I have problems with the bridge. I’m not saying that I hate the bridge. Far from it. I find it so, so cutting. “And now I’m crying / Isn’t that what you want?” As much as I think men should cry when they’re upset – us women do it enough, don’t we? – because I think it would help men get closer to accepting their emotions and therefore be willing to put their own on the line like we do in relationships, it’s painful hearing this part of the song. “And I’m trying to live my life on my own / But I won’t, no”: this poor guy is struggling with trying to get away from the feelings he has from this woman. BUT HE CAN’T. What is the problem, I wonder? Is his head stuck in an idealised relationship? No, I think he just really, really loved her. And on some level, he still loves her, as evidenced by “At times I do believe I am strong / So someone tell me why, why, why / Do I, I, I feel stupid / And I come undone”: there are moments where he think he can break free of this relationship, but he’s wondering aloud why other times he’s weak and can’t, even though he’s recognised what they had is over. Not being able to free yourself from the emotional shackles of a relationship is probably one of the worst feelings in the world. You’re suffering and no-one else on the outside can see what pain you’re feeling on the inside.

I also wish to bring your attention to the line from the chorus “You figured me out, that I’m lost and I’m hopeless”: there seems to be some level of sadism that he’s sensed on her side. He thinks she knows how terrible he’s feeling about himself. That makes this situation further upsetting: she’s “standing there” knowing he feels “lost” and “hopeless”, yet she’s not willing to be the bigger person to help him. Whether the sadism is real or imagined, this is most definitely a relationship he needs to get out of, if only for the preservation of his own self-worth. Again, I can see this applying to friendships that have gone sour. No-one wants to be in a friendship where you feel like you’re being used. Unfortunately, it’s a hell lot easier to talk about the strength you need to leave someone than to let it come out from within and actually act.

Lastly, the song, in its promo video. I still remember seeing this video on Total Request Live and thinking it was the funniest thing ever, with its nods to Beatlemania and West Side Story. Now, though, I think it was Rob Thomas who decided he needed to add some levity to the subject matter of the song by making the video very funny.

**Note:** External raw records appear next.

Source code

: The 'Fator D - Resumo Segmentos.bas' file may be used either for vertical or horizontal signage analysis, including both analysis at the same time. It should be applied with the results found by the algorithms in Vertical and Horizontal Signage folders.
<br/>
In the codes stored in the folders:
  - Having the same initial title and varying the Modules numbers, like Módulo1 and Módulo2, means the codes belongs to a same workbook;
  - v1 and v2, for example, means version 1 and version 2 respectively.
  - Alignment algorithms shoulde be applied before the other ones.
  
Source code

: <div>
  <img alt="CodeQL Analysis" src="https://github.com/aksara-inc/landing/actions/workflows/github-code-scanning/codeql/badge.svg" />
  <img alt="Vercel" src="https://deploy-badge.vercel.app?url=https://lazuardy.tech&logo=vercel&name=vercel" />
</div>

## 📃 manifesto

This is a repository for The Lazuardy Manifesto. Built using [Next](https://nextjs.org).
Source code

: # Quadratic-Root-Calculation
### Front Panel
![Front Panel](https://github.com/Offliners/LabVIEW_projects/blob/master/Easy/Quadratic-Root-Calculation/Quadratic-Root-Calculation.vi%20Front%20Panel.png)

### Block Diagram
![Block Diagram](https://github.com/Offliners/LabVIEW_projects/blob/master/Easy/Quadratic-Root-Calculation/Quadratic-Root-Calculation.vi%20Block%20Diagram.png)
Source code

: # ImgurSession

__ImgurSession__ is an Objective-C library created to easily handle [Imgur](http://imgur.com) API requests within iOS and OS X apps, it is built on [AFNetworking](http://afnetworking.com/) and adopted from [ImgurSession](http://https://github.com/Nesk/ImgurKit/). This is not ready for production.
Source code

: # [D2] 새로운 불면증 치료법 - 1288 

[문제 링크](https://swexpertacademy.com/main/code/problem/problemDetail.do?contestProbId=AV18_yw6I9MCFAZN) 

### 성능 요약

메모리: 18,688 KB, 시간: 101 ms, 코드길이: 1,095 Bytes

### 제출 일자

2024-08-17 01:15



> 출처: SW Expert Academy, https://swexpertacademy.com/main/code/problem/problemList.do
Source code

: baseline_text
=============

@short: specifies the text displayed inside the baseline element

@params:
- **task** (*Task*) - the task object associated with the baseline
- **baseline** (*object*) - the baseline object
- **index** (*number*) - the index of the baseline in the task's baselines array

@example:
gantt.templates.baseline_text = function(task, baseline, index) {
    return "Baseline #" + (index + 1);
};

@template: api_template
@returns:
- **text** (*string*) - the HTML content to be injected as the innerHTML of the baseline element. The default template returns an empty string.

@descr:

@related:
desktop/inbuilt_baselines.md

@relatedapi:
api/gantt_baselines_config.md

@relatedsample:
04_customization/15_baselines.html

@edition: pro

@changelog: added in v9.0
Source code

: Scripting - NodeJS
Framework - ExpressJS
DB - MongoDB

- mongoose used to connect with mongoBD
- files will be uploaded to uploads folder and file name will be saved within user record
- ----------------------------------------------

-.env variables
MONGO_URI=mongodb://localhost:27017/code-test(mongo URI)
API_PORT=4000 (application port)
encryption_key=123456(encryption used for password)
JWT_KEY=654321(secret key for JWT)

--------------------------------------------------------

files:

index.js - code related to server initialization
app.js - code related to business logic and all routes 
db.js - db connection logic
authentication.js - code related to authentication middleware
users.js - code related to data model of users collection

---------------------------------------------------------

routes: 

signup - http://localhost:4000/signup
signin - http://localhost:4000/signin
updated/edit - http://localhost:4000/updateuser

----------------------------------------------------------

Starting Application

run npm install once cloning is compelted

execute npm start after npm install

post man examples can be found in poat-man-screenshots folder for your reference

Possibly too, the video was done this way to just show you how ‘mad’ the music business really is. The moment where the fangirls grab their “ROCK STAR” necklaces and then run away, even though the band are still sitting in the limo and they could have hung out with them, reminds me of a conversation I had once at SXSW over how fangirls/boys often fall in love with the objects of their affection and are blinded by the image they see: the guys and girls they see onstage. They seem unable to understand that the rock star you see onstage is a real person and an entirely different one to the person they are when they’re offstage. I think about all the bands I’ve become friends with and how very uncomfortable I’ve been, surrounded by girls who want nothing more out of life than to sleep with my guy friends just to say they’ve slept with a rock star. Awkward. As one of the few women who run a music Web site, I don’t think my band friends realise just how awkward this is.